Summary: Childbirth is the most common reason for hospitalization. Here’s a chart from the federal Healthcare Cost and Utilization Project showing the number of hospital discharges in 2013 for various reasons. The reasons are categorized by ICD-9 code; I collected all the childbirth-related diagnoses from the top 25 discharges at the top of the spreadsheet to show just how many there are.

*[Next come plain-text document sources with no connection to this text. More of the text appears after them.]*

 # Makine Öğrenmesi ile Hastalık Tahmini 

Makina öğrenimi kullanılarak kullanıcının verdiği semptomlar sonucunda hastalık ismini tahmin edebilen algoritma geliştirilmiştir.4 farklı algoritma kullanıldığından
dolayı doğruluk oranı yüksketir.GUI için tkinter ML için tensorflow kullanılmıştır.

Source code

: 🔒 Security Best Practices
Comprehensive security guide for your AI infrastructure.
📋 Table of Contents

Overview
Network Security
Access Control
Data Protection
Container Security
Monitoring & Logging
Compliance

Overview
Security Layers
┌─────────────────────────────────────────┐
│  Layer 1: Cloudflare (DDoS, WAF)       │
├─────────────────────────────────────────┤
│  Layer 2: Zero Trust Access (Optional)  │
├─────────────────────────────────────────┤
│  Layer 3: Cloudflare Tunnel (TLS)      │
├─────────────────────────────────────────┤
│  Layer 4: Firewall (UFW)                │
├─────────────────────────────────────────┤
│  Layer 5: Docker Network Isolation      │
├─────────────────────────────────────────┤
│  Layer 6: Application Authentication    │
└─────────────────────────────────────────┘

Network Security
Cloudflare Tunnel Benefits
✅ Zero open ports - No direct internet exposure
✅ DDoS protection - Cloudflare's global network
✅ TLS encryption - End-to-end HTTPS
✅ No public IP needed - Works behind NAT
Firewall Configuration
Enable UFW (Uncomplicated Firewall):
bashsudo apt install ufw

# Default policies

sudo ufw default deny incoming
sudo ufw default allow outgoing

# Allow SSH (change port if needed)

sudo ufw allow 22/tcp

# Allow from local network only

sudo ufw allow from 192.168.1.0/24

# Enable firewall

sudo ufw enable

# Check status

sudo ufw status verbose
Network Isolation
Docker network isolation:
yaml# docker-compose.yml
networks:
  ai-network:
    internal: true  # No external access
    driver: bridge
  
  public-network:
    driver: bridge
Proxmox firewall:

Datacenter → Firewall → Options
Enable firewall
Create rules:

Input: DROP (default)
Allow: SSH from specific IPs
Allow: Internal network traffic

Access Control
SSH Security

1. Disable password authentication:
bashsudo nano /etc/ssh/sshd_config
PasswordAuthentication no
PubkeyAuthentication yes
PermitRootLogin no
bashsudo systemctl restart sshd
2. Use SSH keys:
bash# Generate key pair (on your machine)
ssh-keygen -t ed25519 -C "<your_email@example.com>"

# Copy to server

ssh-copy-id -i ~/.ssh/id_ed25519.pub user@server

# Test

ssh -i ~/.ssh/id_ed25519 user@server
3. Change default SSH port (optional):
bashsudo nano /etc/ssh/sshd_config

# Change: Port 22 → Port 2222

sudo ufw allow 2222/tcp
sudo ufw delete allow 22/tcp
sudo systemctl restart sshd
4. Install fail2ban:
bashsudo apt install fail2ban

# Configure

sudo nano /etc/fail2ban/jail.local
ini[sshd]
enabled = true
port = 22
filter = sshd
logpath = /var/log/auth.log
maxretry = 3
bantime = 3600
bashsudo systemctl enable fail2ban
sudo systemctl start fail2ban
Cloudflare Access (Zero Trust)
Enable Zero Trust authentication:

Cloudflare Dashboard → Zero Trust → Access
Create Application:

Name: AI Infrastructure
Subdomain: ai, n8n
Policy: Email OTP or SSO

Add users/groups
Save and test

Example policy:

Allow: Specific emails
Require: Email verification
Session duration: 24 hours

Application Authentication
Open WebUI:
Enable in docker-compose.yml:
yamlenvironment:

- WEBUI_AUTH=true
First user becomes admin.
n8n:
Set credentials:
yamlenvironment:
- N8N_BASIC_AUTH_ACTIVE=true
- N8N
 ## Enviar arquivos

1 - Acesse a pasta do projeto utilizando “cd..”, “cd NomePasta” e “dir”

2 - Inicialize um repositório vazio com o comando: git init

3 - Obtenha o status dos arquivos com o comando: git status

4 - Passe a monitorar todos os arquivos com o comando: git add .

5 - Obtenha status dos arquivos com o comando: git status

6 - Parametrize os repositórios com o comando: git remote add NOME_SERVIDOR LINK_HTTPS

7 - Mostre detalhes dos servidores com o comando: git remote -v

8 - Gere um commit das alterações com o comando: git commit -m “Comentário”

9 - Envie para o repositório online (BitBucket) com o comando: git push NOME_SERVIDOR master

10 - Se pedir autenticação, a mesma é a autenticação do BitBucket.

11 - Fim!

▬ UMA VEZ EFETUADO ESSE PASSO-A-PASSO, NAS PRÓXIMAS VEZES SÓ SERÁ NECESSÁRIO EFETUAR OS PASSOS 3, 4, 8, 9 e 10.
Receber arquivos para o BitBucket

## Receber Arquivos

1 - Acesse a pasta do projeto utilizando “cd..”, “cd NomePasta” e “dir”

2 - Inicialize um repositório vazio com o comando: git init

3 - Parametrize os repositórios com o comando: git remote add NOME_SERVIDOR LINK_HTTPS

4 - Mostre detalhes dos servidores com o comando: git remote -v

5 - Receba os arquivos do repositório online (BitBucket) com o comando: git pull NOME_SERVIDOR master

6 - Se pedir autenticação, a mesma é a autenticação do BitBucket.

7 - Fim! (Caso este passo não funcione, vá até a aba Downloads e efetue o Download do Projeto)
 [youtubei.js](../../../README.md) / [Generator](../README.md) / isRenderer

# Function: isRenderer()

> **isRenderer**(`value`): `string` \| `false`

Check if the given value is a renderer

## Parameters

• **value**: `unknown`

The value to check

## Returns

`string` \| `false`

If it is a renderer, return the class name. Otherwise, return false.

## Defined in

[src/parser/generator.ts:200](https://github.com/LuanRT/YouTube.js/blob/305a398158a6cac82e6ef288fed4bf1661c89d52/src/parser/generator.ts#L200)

Summary: “Health insurance can be confusing. Take the Affordable Care Act…. Health insurance companies spent a lot of money lobbying to make sure they’d profit from the eventual system,” David Belk writes over at the Huffington Post. “They were so successful, in fact, that a frequent criticism of Obamacare is that it’s just a ‘giveaway to the health insurance industry.’ Yet, one of the major emerging challenges to Obamacare is that health insurance companies are now reluctant to participate. In fact, they’ve even spent millions of dollars trying to defeat the ACA. So, why are they opposing this supposed gift to them? You could try asking the insurance companies, but don’t expect a clear answer from them. Creating confusion appears to be part of their business model. Still, most of the big health insurance companies file financial statements each year, and these financial statements can give us clues that might explain their behavior. Before we jump into their financial statements, let’s first take a moment to understand the insurance business. Insurance is a bet you make with a large company that something bad will happen to you. It’s a strange bet, because both you and the company hope you’ll lose. Just to make sure you’ll lose, insurance companies hire high-priced financial talent to guarantee their odds of winning; they know exactly how to rig the game. So imagine my surprise when I started analyzing insurance company financial records and found that the big insurance companies have spent years getting out of the commercial health insurance business. This explains why they’re rejecting Obamacare: it turns out the last thing they really wanted was millions of new commercial customers to insure.” David Belk, “The Obamacare Paradox: The Real Reason Health Insurance Companies Don’t Like the ACA,” The Huffington Post.